- [About this task] Could you copy every line of the data that contains the word "issues"?
+ + + +
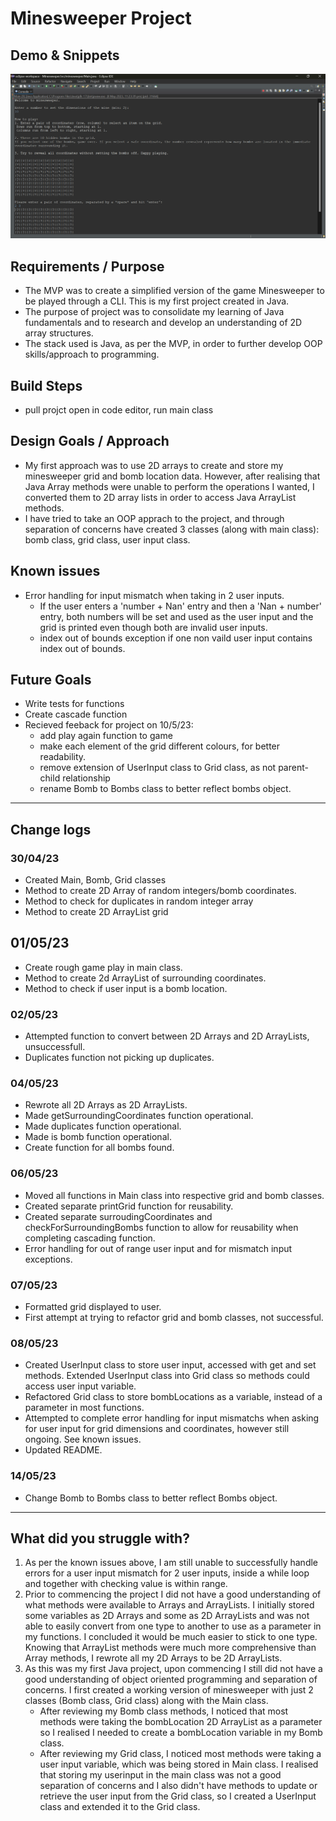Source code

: # Minesweeper Project

## Demo & Snippets

![Minesweeper screenshot](assets/screenshot-minesweeper.png)

## Requirements / Purpose

-   The MVP was to create a simplified version of the game Minesweeper to be played through a CLI. This is my first project created in Java.
-   The purpose of project was to consolidate my learning of Java fundamentals and to research and develop an understanding of 2D array structures.
-   The stack used is Java, as per the MVP, in order to further develop OOP skills/approach to programming.

## Build Steps

-   pull projct open in code editor, run main class

## Design Goals / Approach

-   My first approach was to use 2D arrays to create and store my minesweeper grid and bomb location data. However, after realising that Java Array methods were unable to perform the operations I wanted, I converted them to 2D array lists in order to access Java ArrayList methods.
-   I have tried to take an OOP apprach to the project, and through separation of concerns have created 3 classes (along with main class): bomb class, grid class, user input class.

## Known issues

-   Error handling for input mismatch when taking in 2 user inputs.
    -   If the user enters a 'number + Nan' entry and then a 'Nan + number' entry, both numbers will be set and used as the user input and the grid is printed even though both are invalid user inputs.
    -   index out of bounds exception if one non vaild user input contains index out of bounds.

## Future Goals

-   Write tests for functions
-   Create cascade function
-   Recieved feeback for project on 10/5/23:
    -   add play again function to game
    -   make each element of the grid different colours, for better readability.
    -   remove extension of UserInput class to Grid class, as not parent-child relationship
    -   rename Bomb to Bombs class to better reflect bombs object.

---

## Change logs

### 30/04/23

-   Created Main, Bomb, Grid classes
-   Method to create 2D Array of random integers/bomb coordinates.
-   Method to check for duplicates in random integer array
-   Method to create 2D ArrayList grid

## 01/05/23

-   Create rough game play in main class.
-   Method to create 2d ArrayList of surrounding coordinates.
-   Method to check if user input is a bomb location.

### 02/05/23

-   Attempted function to convert between 2D Arrays and 2D ArrayLists, unsuccessfull.
-   Duplicates function not picking up duplicates.

### 04/05/23

-   Rewrote all 2D Arrays as 2D ArrayLists.
-   Made getSurroundingCoordinates function operational.
-   Made duplicates function operational.
-   Made is bomb function operational.
-   Create function for all bombs found.

### 06/05/23

-   Moved all functions in Main class into respective grid and bomb classes.
-   Created separate printGrid function for reusability.
-   Created separate surroudingCoordinates and checkForSurroundingBombs function to allow for reusability when completing cascading function.
-   Error handling for out of range user input and for mismatch input exceptions.

### 07/05/23

-   Formatted grid displayed to user.
-   First attempt at trying to refactor grid and bomb classes, not successful.

### 08/05/23

-   Created UserInput class to store user input, accessed with get and set methods. Extended UserInput class into Grid class so methods could access user input variable.
-   Refactored Grid class to store bombLocations as a variable, instead of a parameter in most functions.
-   Attempted to complete error handling for input mismatchs when asking for user input for grid dimensions and coordinates, however still ongoing. See known issues.
-   Updated README.

### 14/05/23

-   Change Bomb to Bombs class to better reflect Bombs object.

---

## What did you struggle with?

1. As per the known issues above, I am still unable to successfully handle errors for a user input mismatch for 2 user inputs, inside a while loop and together with checking value is within range.
2. Prior to commencing the project I did not have a good understanding of what methods were available to Arrays and ArrayLists. I initially stored some variables as 2D Arrays and some as 2D ArrayLists and was not able to easily convert from one type to another to use as a parameter in my functions. I concluded it would be much easier to stick to one type. Knowing that ArrayList methods were much more comprehensive than Array methods, I rewrote all my 2D Arrays to be 2D ArrayLists.
3. As this was my first Java project, upon commencing I still did not have a good understanding of object oriented programming and separation of concerns. I first created a working version of minesweeper with just 2 classes (Bomb class, Grid class) along with the Main class.
    - After reviewing my Bomb class methods, I noticed that most methods were taking the bombLocation 2D ArrayList as a parameter so I realised I needed to create a bombLocation variable in my Bomb class.
    - After reviewing my Grid class, I noticed most methods were taking a user input variable, which was being stored in Main class. I realised that storing my userinput in the main class was not a good separation of concerns and I also didn't have methods to update or retrieve the user input from the Grid class, so I created a UserInput class and extended it to the Grid class.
+ + + +
- [Output of the task]
## Known issues
-   Attempted to complete error handling for input mismatchs when asking for user input for grid dimensions and coordinates, however still ongoing. See known issues.
1. As per the known issues above, I am still unable to successfully handle errors for a user input mismatch for 2 user inputs, inside a while loop and together with checking value is within range.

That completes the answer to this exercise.